Литературные аналогии, как и всяческие аналогии, – метод рискованный и не очень серьезный, однако к нему позволительно прибегать для целей общепонятности. В частности, музыка должна быть в известной степени аналогична литературе и музыкальные явления – литературным, потому что обе отражают «душевный контур» своего времени. Музыка, в частности, отражает преимущественно «эмоциональный профиль». Много писали и говорили об этих аналогиях, но далеко не все из них обоснованы.

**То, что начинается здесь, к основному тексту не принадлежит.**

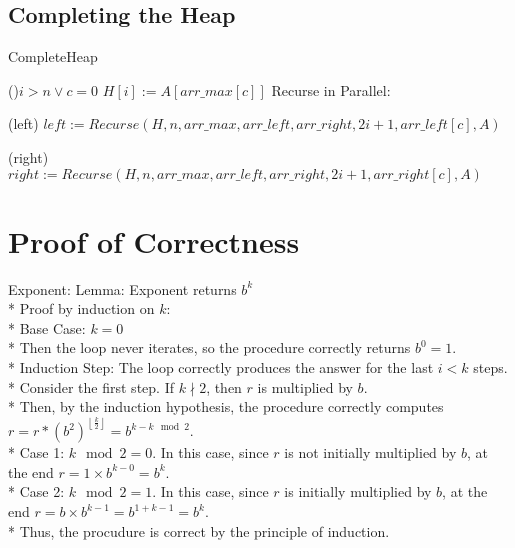 \documentclass[letterpaper, reqno, 11pt]{article}
\begin{document}
\subsection*{Completing the Heap}
\begin{algorithm}[H]
\caption{CompleteHeap}
\If(){$i>n\lor c=0$}
{
	\;
}
$H[i]:=A[arr\_max[c]]$
Recurse in Parallel:
\begin{description}
	\item{(left)} $left:=Recurse(H, n, arr\_max, arr\_left, arr\_right,
			2i+1, arr\_left[c], A)$\;
	\item{(right)} $right:=Recurse(H, n, arr\_max, arr\_left, arr\_right,
			2i+1, arr\_right[c], A)$\;
\end{description}
\end{algorithm}

\section*{Proof of Correctness}
\begin{description}
	\item{Exponent:}
	Lemma: Exponent returns $b^k$\\*
	Proof by induction on $k$:\\*
	Base Case: $k=0$\\*
		Then the loop never iterates, so the procedure correctly returns $b^0=1$.\\*
	Induction Step:	The loop correctly produces the answer for the last $i<k$ steps.\\*
	Consider the first step. If $k\nmid 2$, then $r$ is multiplied by $b$.\\*
	Then, by the induction hypothesis, the procedure correctly computes
	$r=r*(b^2)^{\left\lfloor\frac{k}{2}\right\rfloor}=b^{k-k\mod2}$.\\*
	Case 1: $k\mod 2=0$. In this case, since $r$ is not initially multiplied by $b$,
		at the end $r=1\times b^{k-0}=b^k$.\\*
	Case 2:	$k\mod 2=1$. In this case, since $r$ is initially multiplied by $b$,
		at the end $r=b\times b^{k-1}=b^{1+k-1}=b^k$.\\*
	Thus, the procudure is correct by the principle of induction.
\end{description}
\end{document}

Почти совсем верно то, что Скрябин есть музыкальный Бальмонт (порожден теми же силами и теми же контурами), но банальное уподобление Чайковского Чехову мало обосновано, ибо подлинным аналогом Чайковскому будет во всяком случае Тургенев;
Пушкина с грехом пополам «отображает» Глинка (за неимением лучшего приходится довольствоваться этим аналогом). Что касается до Мусоргского – то его литературные аналогии сбивчивы. Порожденный спутанными идеологиями народничества и (одновременно!) славянофильства, поклонник первобытной натуралистической эстетики («музыка – язык для общения людей»; музыка должна что-то изображать), которой он, к счастью, не придерживался строго в своих сочинениях, он в своем художественном реализме безусловно имеет нечто общее с Некрасовым, но ему почти совершенно чужд «общественный» момент. Мусоргский – сатирик и бытовик, но его сатира чужда политических побуждений. Он, подобно Лескову и еще более (хотя в иной исторической сфере) Горькому. – поклонник и искатель красочных, ярких «жизненных типов», но он ни в какой мере не агитатор, и ему одинаково дороги в своей красочности и карикатурности «семинарист», и царь Борис, и Досифей, и юродивый.